CA Bastia, ch. civ. sect. 2, 18 septembre 2024, n° 23/00760

BASTIA

Arrêt

Autre

CA Bastia n° 23/00760

18 septembre 2024

Chambre civile

Section 2

ARRET N°

du 18 SEPTEMBRE 2024

N° RG 23/00760 - N° Portalis DBVE-V-B7H-CHX6 VL-J

Décision déférée à la Cour :

Ordonnance Au fond, origine Juge commissaire d'[Localité 3], décision attaquée en date du 30 Novembre 2023, enregistrée sous le n° 2023003343

CAISSE REGIONALE DU CREDIT AGRICOLE MUTUEL DE LA CORSE

C/

[N]

S.A.R.L. JUCE PRESSING

Copies exécutoires délivrées aux avocats le

COUR D'APPEL DE BASTIA

CHAMBRE CIVILE

ARRET DU

DIX-HUIT SEPTEMBRE DEUX-MILLE-VINGT-QUATRE

APPELANTE :

CAISSE REGIONALE DU CREDIT AGRICOLE MUTUEL DE LA CORSE

prise en la personne de son représentant légal domicilié ès qualités audit siège

[Adresse 1]

[Adresse 1]

[Localité 3]

Représentée par Me Liria PRIETTO de la SCP MORELLI MAUREL ET ASSOCIES, avocat au barreau d'AJACCIO

INTIMES :

M. [R] [N]

désigné en qualité de mandataire judiciaire dans la procédure de redressement judiciaire ouvert selon jugement du 16 janvier 2023 par le tribunal de commerce d'Ajaccio au profit de la société Juce Pressing

né le [Date naissance 2] 1964 à [Localité 6]

[Adresse 4]

[Localité 3]

Défaillant

S.A.R.L. JUCE PRESSING

prise en la personne de son représentant légal domicilié ès qualités audit siège

[Adresse 5]

[Adresse 5]

[Localité 3]

Défaillante

COMPOSITION DE LA COUR :

En application des dispositions de l'article 805 du code de procédure civile, l'affaire a été débattue à l'audience publique du 17 mai 2024, devant Mme Valérie LEBRETON, présidente de chambre, chargée du rapport, les avocats ne s'y étant pas opposés.
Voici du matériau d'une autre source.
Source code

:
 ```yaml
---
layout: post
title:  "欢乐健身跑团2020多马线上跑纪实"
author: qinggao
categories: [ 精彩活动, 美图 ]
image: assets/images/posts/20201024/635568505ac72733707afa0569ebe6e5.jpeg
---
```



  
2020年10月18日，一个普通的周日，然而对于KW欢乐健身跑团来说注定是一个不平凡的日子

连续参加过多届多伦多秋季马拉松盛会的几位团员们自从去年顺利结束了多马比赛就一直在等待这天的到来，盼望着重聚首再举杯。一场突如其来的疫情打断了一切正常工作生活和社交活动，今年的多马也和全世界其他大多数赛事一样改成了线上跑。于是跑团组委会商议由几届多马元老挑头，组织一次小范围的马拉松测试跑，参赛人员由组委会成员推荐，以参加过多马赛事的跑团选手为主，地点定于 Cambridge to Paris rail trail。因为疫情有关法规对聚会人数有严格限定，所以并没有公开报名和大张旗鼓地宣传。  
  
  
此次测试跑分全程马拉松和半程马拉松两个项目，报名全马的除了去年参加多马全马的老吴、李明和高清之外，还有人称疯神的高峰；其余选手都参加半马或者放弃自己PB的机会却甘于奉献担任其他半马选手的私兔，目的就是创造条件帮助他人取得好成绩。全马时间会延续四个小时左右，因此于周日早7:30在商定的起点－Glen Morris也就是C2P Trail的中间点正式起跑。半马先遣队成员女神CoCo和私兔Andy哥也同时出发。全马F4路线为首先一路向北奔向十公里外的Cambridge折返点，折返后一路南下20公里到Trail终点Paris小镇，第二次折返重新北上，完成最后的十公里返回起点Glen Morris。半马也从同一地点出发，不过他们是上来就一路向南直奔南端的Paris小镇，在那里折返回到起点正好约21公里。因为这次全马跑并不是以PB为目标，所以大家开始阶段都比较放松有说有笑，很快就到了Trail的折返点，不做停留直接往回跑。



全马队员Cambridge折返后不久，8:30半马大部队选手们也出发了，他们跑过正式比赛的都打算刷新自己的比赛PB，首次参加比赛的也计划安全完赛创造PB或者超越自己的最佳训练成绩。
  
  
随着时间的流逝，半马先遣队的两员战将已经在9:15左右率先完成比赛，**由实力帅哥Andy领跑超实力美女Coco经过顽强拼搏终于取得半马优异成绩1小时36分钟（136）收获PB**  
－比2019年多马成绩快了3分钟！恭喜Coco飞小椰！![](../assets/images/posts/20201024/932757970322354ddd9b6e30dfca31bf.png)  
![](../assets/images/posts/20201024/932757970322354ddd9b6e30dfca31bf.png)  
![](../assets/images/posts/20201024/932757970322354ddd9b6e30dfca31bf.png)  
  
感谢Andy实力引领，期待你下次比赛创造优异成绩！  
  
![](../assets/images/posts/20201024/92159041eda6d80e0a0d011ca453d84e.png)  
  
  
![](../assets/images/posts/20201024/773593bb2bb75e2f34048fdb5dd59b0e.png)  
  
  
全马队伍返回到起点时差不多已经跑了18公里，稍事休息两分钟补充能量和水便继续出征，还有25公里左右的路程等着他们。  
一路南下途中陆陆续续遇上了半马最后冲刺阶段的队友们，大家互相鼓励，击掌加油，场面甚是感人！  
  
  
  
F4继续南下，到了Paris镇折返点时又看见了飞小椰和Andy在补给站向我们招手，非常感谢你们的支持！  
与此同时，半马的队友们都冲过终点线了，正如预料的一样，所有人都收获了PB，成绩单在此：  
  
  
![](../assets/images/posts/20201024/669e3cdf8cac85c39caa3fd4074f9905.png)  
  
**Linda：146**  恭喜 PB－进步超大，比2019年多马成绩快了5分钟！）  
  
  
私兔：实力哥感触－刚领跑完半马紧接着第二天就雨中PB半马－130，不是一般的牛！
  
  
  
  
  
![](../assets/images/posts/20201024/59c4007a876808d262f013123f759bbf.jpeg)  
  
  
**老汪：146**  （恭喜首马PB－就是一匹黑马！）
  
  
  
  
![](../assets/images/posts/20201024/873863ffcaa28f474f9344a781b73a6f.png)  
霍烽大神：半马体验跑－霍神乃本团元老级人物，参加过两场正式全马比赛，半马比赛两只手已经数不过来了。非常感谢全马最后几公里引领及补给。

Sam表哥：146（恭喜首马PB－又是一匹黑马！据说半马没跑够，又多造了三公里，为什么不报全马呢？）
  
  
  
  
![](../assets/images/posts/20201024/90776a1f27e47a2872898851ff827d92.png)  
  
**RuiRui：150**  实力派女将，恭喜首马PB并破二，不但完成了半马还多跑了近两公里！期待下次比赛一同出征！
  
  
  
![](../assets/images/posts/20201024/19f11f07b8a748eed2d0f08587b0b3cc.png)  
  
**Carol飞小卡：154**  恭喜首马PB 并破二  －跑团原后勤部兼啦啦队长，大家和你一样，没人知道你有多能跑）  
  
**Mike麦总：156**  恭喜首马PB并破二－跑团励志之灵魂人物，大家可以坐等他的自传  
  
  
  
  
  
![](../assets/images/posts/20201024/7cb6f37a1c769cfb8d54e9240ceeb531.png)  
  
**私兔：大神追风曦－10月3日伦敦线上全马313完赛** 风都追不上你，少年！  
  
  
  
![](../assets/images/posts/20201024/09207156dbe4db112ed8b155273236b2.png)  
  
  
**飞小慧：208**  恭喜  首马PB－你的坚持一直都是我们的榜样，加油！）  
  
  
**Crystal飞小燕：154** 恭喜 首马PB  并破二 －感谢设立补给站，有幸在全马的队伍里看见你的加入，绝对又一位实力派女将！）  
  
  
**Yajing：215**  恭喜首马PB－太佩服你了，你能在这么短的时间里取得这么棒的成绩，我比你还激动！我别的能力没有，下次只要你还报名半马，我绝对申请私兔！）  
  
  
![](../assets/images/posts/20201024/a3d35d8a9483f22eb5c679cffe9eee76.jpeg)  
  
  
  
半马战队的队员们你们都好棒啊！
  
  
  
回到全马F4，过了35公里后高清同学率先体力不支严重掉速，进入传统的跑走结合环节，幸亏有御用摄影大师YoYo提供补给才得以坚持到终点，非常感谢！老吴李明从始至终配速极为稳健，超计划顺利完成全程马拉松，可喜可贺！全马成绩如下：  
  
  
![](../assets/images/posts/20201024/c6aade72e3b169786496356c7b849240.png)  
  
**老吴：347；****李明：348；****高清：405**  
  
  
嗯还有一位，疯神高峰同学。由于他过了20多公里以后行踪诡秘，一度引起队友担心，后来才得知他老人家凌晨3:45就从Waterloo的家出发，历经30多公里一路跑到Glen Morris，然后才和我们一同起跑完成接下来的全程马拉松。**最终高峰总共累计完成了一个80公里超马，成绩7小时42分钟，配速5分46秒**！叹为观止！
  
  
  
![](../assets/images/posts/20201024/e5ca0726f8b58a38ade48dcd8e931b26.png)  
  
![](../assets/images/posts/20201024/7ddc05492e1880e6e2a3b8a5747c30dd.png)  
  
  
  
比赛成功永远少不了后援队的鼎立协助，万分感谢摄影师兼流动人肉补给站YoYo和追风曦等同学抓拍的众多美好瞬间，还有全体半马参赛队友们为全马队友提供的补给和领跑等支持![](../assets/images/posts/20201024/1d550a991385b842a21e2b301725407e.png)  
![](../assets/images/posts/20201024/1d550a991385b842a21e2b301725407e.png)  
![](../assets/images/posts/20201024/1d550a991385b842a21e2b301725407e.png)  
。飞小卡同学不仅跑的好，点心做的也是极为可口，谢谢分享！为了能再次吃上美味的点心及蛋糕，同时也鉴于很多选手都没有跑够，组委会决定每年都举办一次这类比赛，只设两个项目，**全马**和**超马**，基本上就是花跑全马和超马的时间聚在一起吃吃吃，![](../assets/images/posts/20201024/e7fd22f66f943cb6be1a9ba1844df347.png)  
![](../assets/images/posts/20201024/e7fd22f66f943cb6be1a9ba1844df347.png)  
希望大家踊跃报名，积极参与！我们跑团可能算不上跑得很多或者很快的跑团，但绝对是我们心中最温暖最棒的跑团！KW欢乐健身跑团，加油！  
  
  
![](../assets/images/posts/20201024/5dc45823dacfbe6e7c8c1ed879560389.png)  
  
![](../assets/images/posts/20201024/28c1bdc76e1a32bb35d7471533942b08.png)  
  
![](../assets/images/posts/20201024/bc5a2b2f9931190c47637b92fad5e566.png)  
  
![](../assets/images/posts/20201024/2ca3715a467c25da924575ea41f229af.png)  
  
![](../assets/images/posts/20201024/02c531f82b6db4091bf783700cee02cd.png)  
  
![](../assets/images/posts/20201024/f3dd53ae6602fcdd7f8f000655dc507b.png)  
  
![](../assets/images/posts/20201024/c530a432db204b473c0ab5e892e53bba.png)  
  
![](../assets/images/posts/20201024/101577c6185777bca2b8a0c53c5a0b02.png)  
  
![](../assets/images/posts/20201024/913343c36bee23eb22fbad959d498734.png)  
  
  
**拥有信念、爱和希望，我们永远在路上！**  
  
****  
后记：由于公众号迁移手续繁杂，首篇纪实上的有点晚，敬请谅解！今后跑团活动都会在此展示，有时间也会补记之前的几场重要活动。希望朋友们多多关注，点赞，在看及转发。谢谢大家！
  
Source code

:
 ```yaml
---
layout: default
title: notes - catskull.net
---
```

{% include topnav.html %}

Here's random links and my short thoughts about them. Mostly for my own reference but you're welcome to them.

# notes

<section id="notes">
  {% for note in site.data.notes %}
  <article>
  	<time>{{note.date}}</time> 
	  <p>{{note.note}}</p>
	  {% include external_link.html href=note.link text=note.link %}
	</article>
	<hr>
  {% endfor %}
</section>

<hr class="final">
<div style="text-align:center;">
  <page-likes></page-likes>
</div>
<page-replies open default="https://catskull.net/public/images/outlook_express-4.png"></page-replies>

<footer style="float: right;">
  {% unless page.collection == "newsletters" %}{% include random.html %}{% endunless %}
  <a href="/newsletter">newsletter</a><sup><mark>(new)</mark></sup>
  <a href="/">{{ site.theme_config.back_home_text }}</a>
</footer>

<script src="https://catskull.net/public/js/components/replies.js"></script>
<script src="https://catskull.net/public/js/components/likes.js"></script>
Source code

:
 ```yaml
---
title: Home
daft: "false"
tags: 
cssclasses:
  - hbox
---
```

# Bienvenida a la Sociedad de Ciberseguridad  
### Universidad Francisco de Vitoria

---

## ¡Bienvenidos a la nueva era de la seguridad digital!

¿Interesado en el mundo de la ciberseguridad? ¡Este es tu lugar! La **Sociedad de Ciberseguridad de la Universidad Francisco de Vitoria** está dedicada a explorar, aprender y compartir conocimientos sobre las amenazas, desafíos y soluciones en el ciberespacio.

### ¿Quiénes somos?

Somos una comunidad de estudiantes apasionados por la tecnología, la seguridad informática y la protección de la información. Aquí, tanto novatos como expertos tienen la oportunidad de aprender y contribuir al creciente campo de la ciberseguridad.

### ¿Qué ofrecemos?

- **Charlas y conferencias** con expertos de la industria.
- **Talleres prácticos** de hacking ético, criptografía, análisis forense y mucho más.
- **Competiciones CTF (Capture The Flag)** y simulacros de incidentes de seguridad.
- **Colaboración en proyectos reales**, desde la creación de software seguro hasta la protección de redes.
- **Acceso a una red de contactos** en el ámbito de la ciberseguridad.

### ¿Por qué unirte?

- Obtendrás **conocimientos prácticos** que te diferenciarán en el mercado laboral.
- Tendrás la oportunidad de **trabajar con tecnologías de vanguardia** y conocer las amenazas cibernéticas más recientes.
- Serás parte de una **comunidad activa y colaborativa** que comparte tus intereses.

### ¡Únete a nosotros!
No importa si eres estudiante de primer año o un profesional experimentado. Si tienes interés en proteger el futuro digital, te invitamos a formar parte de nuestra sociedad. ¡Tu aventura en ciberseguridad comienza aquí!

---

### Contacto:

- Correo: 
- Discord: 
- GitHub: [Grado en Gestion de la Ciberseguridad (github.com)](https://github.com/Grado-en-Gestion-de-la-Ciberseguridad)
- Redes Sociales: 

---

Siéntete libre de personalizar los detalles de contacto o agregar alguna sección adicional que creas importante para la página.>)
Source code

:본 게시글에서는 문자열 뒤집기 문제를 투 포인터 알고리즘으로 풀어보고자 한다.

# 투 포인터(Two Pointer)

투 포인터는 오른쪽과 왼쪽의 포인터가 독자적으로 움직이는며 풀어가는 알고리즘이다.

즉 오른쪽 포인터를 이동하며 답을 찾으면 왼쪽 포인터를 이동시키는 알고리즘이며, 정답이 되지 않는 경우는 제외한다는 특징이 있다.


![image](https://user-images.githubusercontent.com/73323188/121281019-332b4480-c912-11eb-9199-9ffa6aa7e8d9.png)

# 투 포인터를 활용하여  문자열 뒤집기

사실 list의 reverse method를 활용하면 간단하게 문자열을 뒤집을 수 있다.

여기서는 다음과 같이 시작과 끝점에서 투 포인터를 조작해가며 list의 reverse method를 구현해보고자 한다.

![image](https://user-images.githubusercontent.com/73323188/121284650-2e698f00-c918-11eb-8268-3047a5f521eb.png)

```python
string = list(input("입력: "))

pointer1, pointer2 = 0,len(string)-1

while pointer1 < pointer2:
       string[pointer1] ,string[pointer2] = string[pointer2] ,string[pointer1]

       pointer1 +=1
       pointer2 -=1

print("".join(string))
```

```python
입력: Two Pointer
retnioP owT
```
Ce magistrat a rendu compte des plaidoiries dans le délibéré de la cour, composée de :

Valérie LEBRETON, présidente de chambre

Emmanuelle ZAMO, conseillère

Guillaume DESGENS, conseiller

GREFFIER LORS DES DEBATS :

Vykhanda CHENG.

Les parties ont été avisées que le prononcé public de la décision aurait lieu par mise à disposition au greffe le 18 septembre 2024

MINISTERE PUBLIC :

Auquel l'affaire a été régulièrement communiquée le 15 mai 2024 et qui a fait connaître son avis, dont les parties ont pu prendre connaissance.

ARRET :

Réputé contradictoire,

Prononcé publiquement par mise à disposition au greffe de la cour, les parties en ayant été préalablement avisées dans les conditions prévues au deuxième alinéa de l'article 450 du code de procédure civile.

Signé par Valérie LEBRETON, présidente de chambre, et par Cécile BORCKHOLZ, greffière à laquelle la minute de la décision a été remise par le magistrat signataire.

EXPOSE DES FAITS :

Par jugement du 16 janvier 2023, le tribunal de commerce d'Ajaccio a ouvert une procédure de redressement judiciaire à l'égard de la société Juce pressing et a désigné [R] [N] en qualité de mandataire judiciaire.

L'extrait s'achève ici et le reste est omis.